4.The Dying Fish Kiss – This is the guy who seems to be kissing just fine at first, but after a few seconds you realize he’s not really ‘kissing’ you so much as he’s ‘gulping’ at your face like a fish out of water. Even worse is that usually, dying fish kissers don’t like to switch up their technique in any way. They just stick with opening and closing their mouth on yours repeatedly and hope for the best.

5.The Leading Man Kiss – The dude who secretly wants to be in a rom-com and not a date. You’re the Kate Hudson to his Matthew McConaughey and when he kisses you at the end of the night, it’s full of flourish and drama, like he has three cameras on him.
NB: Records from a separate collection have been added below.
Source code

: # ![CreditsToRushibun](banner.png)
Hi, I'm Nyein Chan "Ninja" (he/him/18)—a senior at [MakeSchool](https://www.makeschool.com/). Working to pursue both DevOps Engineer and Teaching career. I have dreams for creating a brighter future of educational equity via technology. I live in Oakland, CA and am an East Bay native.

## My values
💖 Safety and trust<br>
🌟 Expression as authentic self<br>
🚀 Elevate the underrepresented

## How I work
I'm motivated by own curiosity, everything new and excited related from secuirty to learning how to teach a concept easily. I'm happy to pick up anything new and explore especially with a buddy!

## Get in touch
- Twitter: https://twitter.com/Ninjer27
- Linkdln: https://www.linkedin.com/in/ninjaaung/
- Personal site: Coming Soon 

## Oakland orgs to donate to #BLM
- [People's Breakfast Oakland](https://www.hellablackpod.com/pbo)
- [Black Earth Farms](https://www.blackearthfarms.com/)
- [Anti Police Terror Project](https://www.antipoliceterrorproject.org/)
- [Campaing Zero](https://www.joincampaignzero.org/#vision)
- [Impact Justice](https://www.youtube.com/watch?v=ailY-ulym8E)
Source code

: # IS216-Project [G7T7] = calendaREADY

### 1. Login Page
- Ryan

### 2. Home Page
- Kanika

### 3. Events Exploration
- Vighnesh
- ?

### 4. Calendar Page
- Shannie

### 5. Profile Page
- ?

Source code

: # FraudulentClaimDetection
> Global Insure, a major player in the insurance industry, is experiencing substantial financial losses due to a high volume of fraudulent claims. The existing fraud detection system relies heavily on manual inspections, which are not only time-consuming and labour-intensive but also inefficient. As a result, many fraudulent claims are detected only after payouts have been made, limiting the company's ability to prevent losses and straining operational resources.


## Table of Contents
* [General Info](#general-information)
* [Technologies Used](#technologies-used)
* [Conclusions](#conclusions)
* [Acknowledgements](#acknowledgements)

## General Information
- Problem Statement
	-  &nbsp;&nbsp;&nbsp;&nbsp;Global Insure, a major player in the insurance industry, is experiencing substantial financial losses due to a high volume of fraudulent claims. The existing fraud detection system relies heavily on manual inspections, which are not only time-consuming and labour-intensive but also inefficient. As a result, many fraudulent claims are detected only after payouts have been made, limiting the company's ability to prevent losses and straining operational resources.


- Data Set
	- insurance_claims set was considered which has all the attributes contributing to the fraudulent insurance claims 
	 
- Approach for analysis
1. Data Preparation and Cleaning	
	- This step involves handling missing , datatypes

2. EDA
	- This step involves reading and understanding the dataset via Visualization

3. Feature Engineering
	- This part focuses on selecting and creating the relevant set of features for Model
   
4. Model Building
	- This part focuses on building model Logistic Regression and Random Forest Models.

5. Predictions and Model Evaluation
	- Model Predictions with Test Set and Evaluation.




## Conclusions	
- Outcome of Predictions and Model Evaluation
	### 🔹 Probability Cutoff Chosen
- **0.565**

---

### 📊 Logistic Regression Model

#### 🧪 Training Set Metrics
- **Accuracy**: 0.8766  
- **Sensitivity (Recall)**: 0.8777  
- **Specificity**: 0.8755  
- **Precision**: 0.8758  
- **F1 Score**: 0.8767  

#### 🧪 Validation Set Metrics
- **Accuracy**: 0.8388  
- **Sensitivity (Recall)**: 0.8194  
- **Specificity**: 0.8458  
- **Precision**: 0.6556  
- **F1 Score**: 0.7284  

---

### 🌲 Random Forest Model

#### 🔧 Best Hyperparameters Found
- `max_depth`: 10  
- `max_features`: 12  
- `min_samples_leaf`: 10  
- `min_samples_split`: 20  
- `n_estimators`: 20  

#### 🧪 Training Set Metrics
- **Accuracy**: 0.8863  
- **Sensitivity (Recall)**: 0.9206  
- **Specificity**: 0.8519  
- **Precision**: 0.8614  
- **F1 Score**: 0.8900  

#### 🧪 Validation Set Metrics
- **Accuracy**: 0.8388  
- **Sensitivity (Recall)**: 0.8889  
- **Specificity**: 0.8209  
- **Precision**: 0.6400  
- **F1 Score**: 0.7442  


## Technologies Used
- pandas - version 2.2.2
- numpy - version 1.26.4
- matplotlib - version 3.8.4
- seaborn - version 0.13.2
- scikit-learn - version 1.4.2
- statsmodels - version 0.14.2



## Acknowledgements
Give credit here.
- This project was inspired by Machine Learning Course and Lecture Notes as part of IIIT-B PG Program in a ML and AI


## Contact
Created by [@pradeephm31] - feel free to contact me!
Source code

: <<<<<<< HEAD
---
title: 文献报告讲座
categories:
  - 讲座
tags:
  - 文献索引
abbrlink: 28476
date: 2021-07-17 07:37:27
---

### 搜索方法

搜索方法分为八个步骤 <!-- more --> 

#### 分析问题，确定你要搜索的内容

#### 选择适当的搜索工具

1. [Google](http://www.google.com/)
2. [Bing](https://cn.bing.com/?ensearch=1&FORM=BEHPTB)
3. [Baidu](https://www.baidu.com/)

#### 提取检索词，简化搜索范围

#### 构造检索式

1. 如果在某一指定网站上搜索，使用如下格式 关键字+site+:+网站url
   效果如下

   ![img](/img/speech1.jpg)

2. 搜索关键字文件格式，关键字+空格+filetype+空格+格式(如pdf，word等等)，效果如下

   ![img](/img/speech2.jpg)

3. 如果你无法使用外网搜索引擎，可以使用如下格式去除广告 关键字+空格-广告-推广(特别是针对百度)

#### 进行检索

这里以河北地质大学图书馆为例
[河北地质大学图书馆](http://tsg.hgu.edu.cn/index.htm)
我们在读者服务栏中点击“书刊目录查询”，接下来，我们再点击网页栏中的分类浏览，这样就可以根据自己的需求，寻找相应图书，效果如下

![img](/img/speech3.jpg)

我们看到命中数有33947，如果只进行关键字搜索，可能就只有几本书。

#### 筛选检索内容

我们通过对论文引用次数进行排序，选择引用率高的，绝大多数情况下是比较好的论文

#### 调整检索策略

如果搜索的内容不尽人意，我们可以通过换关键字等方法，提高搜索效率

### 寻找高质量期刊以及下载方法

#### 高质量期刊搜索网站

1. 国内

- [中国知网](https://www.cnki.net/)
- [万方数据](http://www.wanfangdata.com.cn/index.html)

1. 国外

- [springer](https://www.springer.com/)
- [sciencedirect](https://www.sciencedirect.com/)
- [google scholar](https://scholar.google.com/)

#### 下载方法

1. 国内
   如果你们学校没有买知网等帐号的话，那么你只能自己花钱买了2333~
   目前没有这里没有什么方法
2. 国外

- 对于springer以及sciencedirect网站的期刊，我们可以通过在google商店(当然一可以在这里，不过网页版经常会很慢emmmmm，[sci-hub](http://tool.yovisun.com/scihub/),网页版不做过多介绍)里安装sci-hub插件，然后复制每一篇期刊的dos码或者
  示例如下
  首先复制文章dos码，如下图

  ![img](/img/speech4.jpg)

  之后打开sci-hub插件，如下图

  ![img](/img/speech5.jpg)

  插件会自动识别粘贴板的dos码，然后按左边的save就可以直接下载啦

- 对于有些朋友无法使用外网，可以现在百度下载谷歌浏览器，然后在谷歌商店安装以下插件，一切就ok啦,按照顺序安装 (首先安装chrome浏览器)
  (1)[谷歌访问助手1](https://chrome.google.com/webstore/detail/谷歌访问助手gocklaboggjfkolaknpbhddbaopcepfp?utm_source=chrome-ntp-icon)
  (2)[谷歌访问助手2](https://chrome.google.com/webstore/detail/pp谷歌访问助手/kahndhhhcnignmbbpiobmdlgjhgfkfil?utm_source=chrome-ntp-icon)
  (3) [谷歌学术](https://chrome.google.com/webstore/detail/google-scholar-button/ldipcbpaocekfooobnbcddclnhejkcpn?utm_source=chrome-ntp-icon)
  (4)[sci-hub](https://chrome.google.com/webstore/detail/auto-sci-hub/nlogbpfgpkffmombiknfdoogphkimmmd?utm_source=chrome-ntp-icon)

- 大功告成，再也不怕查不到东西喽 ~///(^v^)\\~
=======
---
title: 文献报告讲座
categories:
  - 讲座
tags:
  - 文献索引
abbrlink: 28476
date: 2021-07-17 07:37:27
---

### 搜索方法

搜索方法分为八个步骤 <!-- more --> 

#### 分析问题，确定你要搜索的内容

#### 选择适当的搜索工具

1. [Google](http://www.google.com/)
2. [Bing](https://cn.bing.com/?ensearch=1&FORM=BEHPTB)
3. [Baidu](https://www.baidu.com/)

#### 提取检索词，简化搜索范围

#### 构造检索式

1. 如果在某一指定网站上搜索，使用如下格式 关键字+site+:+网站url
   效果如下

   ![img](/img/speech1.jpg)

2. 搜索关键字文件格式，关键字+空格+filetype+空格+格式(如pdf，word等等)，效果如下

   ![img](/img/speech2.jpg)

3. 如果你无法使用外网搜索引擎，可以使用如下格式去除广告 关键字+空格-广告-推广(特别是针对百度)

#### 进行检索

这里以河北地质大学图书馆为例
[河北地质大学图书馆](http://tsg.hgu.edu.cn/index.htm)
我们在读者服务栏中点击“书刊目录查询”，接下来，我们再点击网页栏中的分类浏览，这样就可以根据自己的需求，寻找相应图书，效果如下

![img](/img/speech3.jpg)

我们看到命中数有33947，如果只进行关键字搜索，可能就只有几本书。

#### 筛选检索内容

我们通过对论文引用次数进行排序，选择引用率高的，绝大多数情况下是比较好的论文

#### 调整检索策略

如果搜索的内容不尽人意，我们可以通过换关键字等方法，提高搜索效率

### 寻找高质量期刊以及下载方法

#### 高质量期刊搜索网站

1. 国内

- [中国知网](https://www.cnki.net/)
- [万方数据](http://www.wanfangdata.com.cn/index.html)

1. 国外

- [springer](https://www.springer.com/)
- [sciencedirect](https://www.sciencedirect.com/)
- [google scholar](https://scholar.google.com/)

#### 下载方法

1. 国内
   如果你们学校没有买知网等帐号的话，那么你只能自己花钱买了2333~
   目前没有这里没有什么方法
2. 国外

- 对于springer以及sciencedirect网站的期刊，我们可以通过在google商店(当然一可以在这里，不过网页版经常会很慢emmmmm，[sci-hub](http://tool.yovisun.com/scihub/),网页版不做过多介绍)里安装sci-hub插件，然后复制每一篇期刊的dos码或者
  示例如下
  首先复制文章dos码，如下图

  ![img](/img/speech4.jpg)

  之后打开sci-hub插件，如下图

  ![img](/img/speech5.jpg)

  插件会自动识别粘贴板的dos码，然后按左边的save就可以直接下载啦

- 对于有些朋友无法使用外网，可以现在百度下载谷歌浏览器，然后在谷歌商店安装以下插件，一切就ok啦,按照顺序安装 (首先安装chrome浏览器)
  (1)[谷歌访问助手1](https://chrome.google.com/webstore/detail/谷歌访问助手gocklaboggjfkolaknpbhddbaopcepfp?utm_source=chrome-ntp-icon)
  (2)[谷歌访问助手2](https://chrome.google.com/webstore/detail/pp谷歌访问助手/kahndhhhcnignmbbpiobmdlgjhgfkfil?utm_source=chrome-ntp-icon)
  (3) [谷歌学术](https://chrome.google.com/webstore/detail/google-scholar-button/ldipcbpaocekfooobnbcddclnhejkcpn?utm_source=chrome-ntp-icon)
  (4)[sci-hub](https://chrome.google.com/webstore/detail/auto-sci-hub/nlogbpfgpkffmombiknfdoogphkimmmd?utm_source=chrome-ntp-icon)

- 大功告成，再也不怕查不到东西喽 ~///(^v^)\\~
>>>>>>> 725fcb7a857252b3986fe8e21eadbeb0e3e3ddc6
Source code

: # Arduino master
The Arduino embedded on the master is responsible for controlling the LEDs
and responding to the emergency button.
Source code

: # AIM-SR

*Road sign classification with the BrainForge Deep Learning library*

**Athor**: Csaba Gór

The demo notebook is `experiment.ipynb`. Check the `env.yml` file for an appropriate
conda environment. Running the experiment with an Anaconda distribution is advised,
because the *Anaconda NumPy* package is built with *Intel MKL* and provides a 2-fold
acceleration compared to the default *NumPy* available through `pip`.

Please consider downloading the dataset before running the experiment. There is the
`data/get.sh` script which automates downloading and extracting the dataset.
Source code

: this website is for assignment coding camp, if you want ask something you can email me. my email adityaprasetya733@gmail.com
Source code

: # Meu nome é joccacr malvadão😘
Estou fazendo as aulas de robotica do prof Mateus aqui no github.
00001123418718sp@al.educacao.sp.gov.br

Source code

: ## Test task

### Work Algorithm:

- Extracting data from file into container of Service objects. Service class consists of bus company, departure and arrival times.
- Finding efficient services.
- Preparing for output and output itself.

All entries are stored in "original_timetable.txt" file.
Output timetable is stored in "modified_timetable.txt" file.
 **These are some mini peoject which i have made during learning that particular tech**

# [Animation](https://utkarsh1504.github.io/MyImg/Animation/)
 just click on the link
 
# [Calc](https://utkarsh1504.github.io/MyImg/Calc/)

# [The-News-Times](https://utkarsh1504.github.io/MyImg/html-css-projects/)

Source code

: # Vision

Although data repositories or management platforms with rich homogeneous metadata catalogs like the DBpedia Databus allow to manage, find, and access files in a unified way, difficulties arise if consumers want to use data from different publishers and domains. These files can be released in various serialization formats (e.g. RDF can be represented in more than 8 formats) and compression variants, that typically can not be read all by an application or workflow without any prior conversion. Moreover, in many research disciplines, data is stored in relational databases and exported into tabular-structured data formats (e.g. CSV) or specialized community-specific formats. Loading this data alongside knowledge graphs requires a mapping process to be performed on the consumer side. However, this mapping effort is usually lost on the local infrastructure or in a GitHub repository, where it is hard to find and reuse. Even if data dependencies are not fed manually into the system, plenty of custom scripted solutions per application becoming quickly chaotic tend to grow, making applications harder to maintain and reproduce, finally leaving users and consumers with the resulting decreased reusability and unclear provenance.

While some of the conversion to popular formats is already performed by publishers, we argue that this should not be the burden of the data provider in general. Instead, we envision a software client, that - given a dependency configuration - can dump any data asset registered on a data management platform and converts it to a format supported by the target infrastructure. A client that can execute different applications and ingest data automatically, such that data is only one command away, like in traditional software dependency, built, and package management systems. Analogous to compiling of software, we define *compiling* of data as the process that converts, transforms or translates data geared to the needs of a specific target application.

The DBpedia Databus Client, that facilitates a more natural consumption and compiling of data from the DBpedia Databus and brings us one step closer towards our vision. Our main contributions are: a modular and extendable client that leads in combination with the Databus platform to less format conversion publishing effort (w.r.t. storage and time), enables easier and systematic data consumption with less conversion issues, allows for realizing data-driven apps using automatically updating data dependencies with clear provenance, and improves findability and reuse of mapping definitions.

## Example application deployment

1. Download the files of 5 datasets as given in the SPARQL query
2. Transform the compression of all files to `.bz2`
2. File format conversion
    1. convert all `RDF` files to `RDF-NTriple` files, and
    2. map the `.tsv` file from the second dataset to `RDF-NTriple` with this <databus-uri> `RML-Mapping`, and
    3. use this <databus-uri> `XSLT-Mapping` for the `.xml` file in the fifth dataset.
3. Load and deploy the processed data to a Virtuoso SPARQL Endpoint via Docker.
The kisses are a weird interpretive dance of kissing that’s usually slow, long and plain awkward because he’s oblivious to your indifference. He’ll have his eyes closed in complete ecstasy over his Oscar-winning kiss and you’re sitting there hoping he wraps it up so you can go inside, change into your sweats and make out with a pint of ice cream.

6.The Drunk Kiss – This isn’t really bad if you’re drunk too because you’ll both be disgusting together and that’s kind of sweet in a Joe Dirt way. But when he’s the only one that’s drunk, it can be like making out with a toilet plunger. Drunk kisses are a combination of the wet kiss, the fish kiss and the eat your face kiss that’s been flavor-boosted with Bud Light.

7.The Unexpected Kiss – Usually happens when the date sucked and he’s panicking because he really thought he was going to get laid tonight. So, despite spilling a glass of water on your dress or telling you he likes “chubbier girls like you” (true story), he’ll still go in for that kiss like a hail mary, hoping he’ll sink in a lay. Since they know that the date was shit, they’ll usually try to clamp onto your face when you’re in the middle of trying to find your keys in your purse. If that happens to you, feel free to take it up a notch and turn it into “The Kiss That Made You Kick Him In The Nuts.”